Reports of intravascular hemoglobinuria are rare. Most previous reports have been of deposition of hemosiderin in the proximal renal tubular epithelium, which is characterized by persistent or recurrent episodes of hemoglobinuria. There was no deposition of hemosiderin in this case. Immunohistochemical staining showed no myoglobin, but hemoglobin A staining was strongly positive. The absence of hemosiderin may be due to the sudden onset of hemolysis and early biopsy.
Differential diagnosis
1. Renal injury associated with rhabdomyolysis: The patient has muscle pain, elevated creatine kinase, eosinophilic granular or globular tubular distal nephron seen by HE staining, and myoglobin seen by immunohistochemistry.
Biliary nephropathy: Total bilirubin increases, often greater than 20 mg/dL. HE staining showed a yellow-green granular tubular pattern of the distal nephron, as well as eosinophilic. Hall staining showed bile.
3. Acute renal tubular necrosis: Cell necrosis, cytoplasmic detachment, and single necrotic tubular cell detachment from the basement membrane can be seen. No staining for myoglobin or hemoglobin.

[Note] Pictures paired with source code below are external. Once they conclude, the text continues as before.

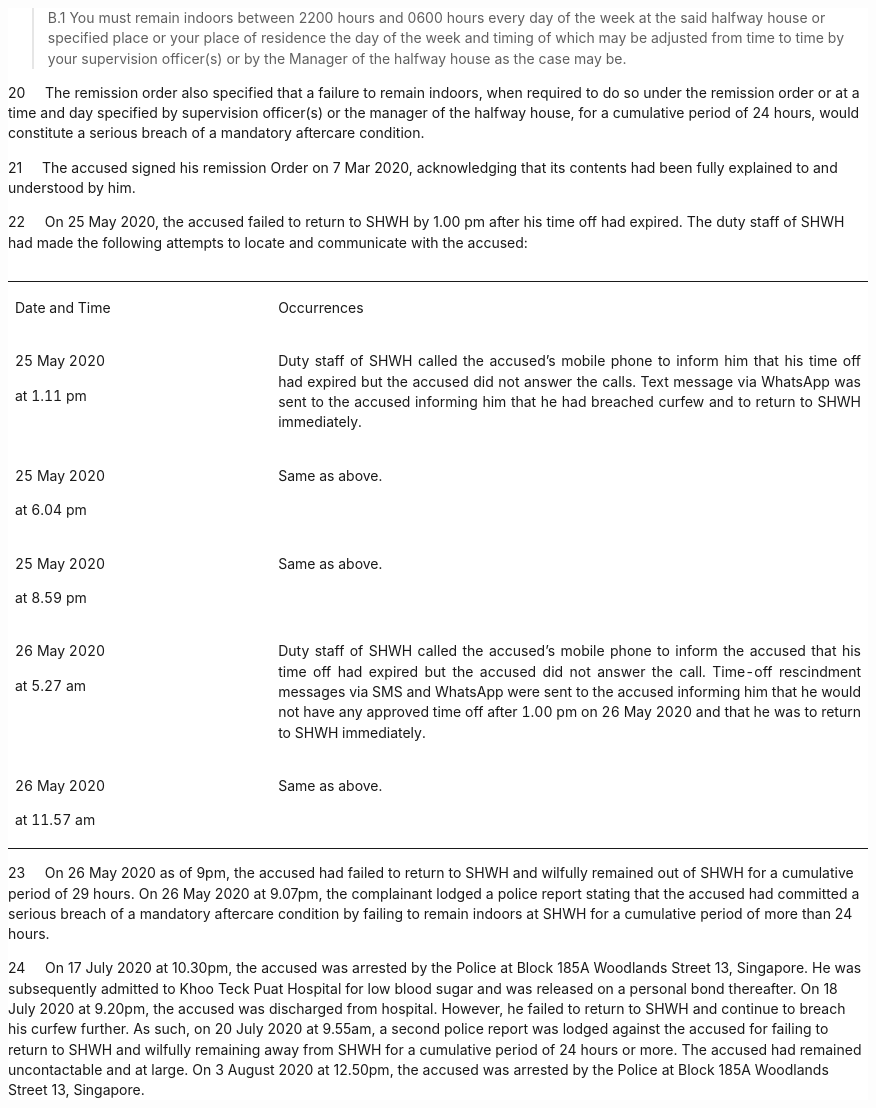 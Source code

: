 > B.1 You must remain indoors between 2200 hours and 0600 hours every day of the week at the said halfway house or specified place or your place of residence the day of the week and timing of which may be adjusted from time to time by your supervision officer(s) or by the Manager of the halfway house as the case may be.

20     The remission order also specified that a failure to remain indoors, when required to do so under the remission order or at a time and day specified by supervision officer(s) or the manager of the halfway house, for a cumulative period of 24 hours, would constitute a serious breach of a mandatory aftercare condition.

21     The accused signed his remission Order on 7 Mar 2020, acknowledging that its contents had been fully explained to and understood by him.

22     On 25 May 2020, the accused failed to return to SHWH by 1.00 pm after his time off had expired. The duty staff of SHWH had made the following attempts to locate and communicate with the accused:

<table align="left" cellpadding="0" cellspacing="0" class="Judg-2-tblr" frame="all" pgwide="1"><colgroup><col width="30.6%"><col width="69.4%"></colgroup><tbody><tr><td align="left" class="br" rowspan="1" valign="middle"><p align="justify" class="Table-Para-1">Date and Time</p></td><td align="left" class="b" rowspan="1" valign="middle"><p align="justify" class="Table-Para-1">Occurrences</p></td></tr><tr><td align="left" class="br" rowspan="1" valign="middle"><p align="justify" class="Table-Para-1">25 May 2020</p><p align="justify" class="Table-Para-1">at 1.11 pm</p></td><td align="left" class="b" rowspan="1" valign="middle"><p align="justify" class="Table-Para-1">Duty staff of SHWH called the accused’s mobile phone to inform him that his time off had expired but the accused did not answer the calls. Text message via WhatsApp was sent to the accused informing him that he had breached curfew and to return to SHWH immediately.</p></td></tr><tr><td align="left" class="br" rowspan="1" valign="middle"><p align="justify" class="Table-Para-1">25 May 2020</p><p align="justify" class="Table-Para-1">at 6.04 pm</p></td><td align="left" class="b" rowspan="1" valign="middle"><p align="justify" class="Table-Para-1">Same as above.</p></td></tr><tr><td align="left" class="br" rowspan="1" valign="middle"><p align="justify" class="Table-Para-1">25 May 2020</p><p align="justify" class="Table-Para-1">at 8.59 pm</p></td><td align="left" class="b" rowspan="1" valign="middle"><p align="justify" class="Table-Para-1">Same as above.</p></td></tr><tr><td align="left" class="br" rowspan="1" valign="middle"><p align="justify" class="Table-Para-1">26 May 2020</p><p align="justify" class="Table-Para-1">at 5.27 am</p></td><td align="left" class="b" rowspan="1" valign="middle"><p align="justify" class="Table-Para-1">Duty staff of SHWH called the accused’s mobile phone to inform the accused that his time off had expired but the accused did not answer the call. Time-off rescindment messages via SMS and WhatsApp were sent to the accused informing him that he would not have any approved time off after 1.00 pm on 26 May 2020 and that he was to return to SHWH immediately.</p></td></tr><tr><td align="left" class="r" rowspan="1" valign="middle"><p align="justify" class="Table-Para-1">26 May 2020</p><p align="justify" class="Table-Para-1">at 11.57 am</p></td><td align="left" class="" rowspan="1" valign="middle"><p align="justify" class="Table-Para-1">Same as above.</p></td></tr></tbody></table>

  
  

23     On 26 May 2020 as of 9pm, the accused had failed to return to SHWH and wilfully remained out of SHWH for a cumulative period of 29 hours. On 26 May 2020 at 9.07pm, the complainant lodged a police report stating that the accused had committed a serious breach of a mandatory aftercare condition by failing to remain indoors at SHWH for a cumulative period of more than 24 hours.

24     On 17 July 2020 at 10.30pm, the accused was arrested by the Police at Block 185A Woodlands Street 13, Singapore. He was subsequently admitted to Khoo Teck Puat Hospital for low blood sugar and was released on a personal bond thereafter. On 18 July 2020 at 9.20pm, the accused was discharged from hospital. However, he failed to return to SHWH and continue to breach his curfew further. As such, on 20 July 2020 at 9.55am, a second police report was lodged against the accused for failing to return to SHWH and wilfully remaining away from SHWH for a cumulative period of 24 hours or more. The accused had remained uncontactable and at large. On 3 August 2020 at 12.50pm, the accused was arrested by the Police at Block 185A Woodlands Street 13, Singapore.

4. Light chain tubular nephropathy: There is a history of plasma cell cachexia, and monotypic light chains can be seen on serum or urine protein electrophoresis. It is commonly found in the distal nephron, with fissures in the tubular type and cellular reactions around it. Immunofluorescence showed light chain restriction.
Acute intravascular hemolysis can cause acute tubular injury. In such cases, special care should be taken if the immunohistochemical staining for hemoglobin A is not typical or if the deposition of hemosiderin in the cytoplasm is not evident.